It’s also important to consider if sales come from recurring business and/or customers, or are one-time sales.
non-business but the recent season of the Dissect podcast was on The Miseducation of Lauryn Hill and he kept playing a soundbite from an interview in which she said, "I couldn't see my hand in spite of my face" I was a high degree of triggered
“Level set” is a term that’s being thrown around more these days at my company. Level set these nuts.
My company has two different types of software engineers. One group uses agile, the other doesn’t. The group the uses agile sucks complete ass and the group that doesn’t is good. That’s all I have
I'm about to be assigned a team and trained in agile. From what I have gathered it's a lot of running around from one side to another
I have no clue what it is. I just yell when they don’t have stuff done on time and they make it happen. It’s like they don’t read schedules. I hate them
It's what my company likes and the VP requested two new people to run a team and I was suggested so seems like a good way to ride up the corporate ladder if Im good at it.
Valuable skill. I’m trying to read up on it and develop myself. Basically a way of managing projects by breaking them down into smaller tasks to speed up project completion, and getting as quickly as possible to a minimum viable product.
I was given the option to do this(only 2 spots available out of about 20 rph on my team) or transition to a more job that is more structured and monotonous. I like to do things myself so this will be a challenge for me
We use agile to just have iterative releases, faster turnarounds, etc. Reduces the amount of time wasted trying to get signoff on a change or new feature
It's basically iterative development. Big things are broken down into smaller things to be done in short (2 weeks) periods of time. If you're looking at something that's going to take longer than 2 weeks, break it down more. This is in contrast to "waterfall," where you have a big project, work on it for a long time, and then submit everything at the end. Be prepared to learn to learn a bunch of vocabulary. Also somehow you're supposed to estimate the difficulty of a task relative to other tasks, rather than in terms of how long it's going to take.

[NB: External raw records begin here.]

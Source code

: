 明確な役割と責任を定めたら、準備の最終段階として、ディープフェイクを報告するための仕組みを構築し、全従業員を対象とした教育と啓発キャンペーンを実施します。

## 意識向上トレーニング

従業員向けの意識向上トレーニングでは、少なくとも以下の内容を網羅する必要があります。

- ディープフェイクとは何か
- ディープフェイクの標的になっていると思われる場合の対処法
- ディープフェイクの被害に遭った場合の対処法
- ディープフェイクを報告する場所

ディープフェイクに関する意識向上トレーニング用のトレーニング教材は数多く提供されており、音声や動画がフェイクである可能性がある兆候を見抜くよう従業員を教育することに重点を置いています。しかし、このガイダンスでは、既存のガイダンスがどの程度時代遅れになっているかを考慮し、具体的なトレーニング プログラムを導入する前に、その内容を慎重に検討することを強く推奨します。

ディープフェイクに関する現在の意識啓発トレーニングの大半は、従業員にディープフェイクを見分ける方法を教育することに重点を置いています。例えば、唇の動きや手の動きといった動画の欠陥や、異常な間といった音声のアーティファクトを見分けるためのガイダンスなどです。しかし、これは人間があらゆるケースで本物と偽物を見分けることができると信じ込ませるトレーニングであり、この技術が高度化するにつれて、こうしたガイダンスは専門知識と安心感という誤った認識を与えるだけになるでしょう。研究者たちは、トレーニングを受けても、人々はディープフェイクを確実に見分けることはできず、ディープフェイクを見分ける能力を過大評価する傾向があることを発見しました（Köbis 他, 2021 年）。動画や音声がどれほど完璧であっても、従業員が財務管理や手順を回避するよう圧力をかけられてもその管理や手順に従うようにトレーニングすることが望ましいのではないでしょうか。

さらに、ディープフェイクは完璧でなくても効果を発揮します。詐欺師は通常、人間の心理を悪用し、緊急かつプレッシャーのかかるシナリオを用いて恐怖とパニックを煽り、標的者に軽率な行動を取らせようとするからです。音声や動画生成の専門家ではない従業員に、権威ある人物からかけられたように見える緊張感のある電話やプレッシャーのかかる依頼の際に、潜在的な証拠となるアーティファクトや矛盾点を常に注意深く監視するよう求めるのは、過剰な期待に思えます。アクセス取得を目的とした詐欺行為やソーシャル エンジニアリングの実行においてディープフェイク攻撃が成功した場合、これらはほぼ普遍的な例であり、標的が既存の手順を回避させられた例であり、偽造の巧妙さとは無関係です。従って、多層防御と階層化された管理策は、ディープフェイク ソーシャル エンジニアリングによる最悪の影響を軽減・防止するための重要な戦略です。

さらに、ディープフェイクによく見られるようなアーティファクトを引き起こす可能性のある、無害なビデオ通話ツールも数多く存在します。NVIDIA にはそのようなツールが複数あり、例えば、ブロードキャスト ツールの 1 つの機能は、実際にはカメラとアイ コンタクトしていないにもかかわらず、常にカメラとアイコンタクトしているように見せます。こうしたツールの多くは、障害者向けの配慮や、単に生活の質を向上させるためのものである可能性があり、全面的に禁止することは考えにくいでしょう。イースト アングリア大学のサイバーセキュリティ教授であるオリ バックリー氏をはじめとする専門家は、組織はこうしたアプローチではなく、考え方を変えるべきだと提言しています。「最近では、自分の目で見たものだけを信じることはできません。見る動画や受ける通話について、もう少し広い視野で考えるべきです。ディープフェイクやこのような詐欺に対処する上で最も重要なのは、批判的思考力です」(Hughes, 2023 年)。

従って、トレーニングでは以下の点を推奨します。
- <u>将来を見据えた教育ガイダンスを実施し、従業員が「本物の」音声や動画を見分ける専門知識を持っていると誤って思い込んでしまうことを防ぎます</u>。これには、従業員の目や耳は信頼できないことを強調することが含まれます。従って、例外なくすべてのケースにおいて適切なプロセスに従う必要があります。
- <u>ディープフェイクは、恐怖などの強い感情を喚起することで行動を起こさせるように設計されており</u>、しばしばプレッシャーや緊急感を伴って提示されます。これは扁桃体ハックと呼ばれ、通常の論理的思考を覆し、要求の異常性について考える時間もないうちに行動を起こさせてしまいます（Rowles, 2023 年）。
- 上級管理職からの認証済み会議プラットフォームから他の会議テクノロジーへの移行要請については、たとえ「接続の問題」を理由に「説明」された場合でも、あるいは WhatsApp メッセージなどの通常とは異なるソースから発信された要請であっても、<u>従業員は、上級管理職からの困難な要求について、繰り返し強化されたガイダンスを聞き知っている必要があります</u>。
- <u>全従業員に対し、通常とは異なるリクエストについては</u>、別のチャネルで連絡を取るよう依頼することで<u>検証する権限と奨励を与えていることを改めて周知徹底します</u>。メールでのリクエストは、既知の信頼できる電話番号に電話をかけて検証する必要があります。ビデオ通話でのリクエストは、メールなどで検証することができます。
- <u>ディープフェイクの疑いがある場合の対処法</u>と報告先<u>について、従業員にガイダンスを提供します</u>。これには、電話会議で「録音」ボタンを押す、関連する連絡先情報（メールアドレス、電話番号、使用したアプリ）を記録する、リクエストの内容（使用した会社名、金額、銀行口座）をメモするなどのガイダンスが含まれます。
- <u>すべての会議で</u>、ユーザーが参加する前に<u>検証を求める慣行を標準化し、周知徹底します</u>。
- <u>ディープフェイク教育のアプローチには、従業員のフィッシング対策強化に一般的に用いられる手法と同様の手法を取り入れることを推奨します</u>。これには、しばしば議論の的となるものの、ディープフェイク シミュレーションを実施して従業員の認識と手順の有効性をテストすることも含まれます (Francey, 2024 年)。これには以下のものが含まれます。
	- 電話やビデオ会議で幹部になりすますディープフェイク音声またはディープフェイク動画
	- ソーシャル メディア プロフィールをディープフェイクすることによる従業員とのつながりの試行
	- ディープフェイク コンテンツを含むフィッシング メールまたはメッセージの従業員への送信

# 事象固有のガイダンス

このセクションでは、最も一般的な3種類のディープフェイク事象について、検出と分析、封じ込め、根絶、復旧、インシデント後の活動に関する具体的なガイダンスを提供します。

Just had a meeting with my supervisors where they both contradicted each other and back tracked on what they told me and basically explained I’m not doing well at my job. Not because my results aren’t good( I’m ahead of schedule and on pace for a 50 percent increase from last year) but because I’m not documenting my outline for what I’m doing and not following the plan of my supervisor ( who failed his goal last year by 30 percent and still fell upwards). I’m just at an absolute lose. I asked if I failed at anything. They told me no. That in fact I’ve exceeded everything. But it’s just not the way they want because it’s different from what they are used to. End of vent.
If you're interviewing for a job internally do you wear a suit? Especially if you know the hiring manager and she sits 30 feet away from you, and you see her multiple times a day and say hi to her.
First day in training be sure to ask "which is better scrum or kanban?" And just watch the jargon get spewed out.
This cock bag I work with sends read receipts 50% of the time. If I open it from my iPhone does it send one?
Carrot and stick “Mizz1439, if they’re unwilling to bite at your carrot approach I’m willing to come in and be the stick so you don’t disrupt your working team relationship”
“Horse trading” was a good one I heard the other day. Seriously, I think that’s a cool idiom in the proper context.
Yes and here’s why - if there is an outside candidate, they’ll get credit for being in a suit and you won’t. It may not matter in the end, but why nit take a bit more time to show that you care as much as someone else with no current ties to your company?
Sorry I’m late. I know that we’ve been running laps in here around how we are going to take our vendors to the mat to deliver against our stretch goals, but can I get the reader’s digest version?
I just laugh repeatedly when I see my companies stretch budget. Here's our budget that we never fucking hit but let's throw out this absurd stretch budget cause whatever YOLO
I hate how mine constantly changes the target that we should be hitting every day in sales. It's an arbitrary number they assigned and they update it daily, and never can hit it no matter how good sales are doing.
They need you to put it in a way they can take credit for your success. Just put together a bogus outline and give it to them.
I view absurd stretch budgets as a sign of immature leadership. I understand the idea, but it forces people to take immediate measures instead of putting proper sustainable processes in place. Along the same vein, a few years ago one of our logistics guys asked me if it was possible to make delivery times 10 minutes earlier to "fool" his drivers into not taking delays. When I refused he tried to take it to his upper leadership and got laughed out of the room.
My supervisor didn’t respond well when I asked him why his numbers didn’t match up to what he told me they were last year.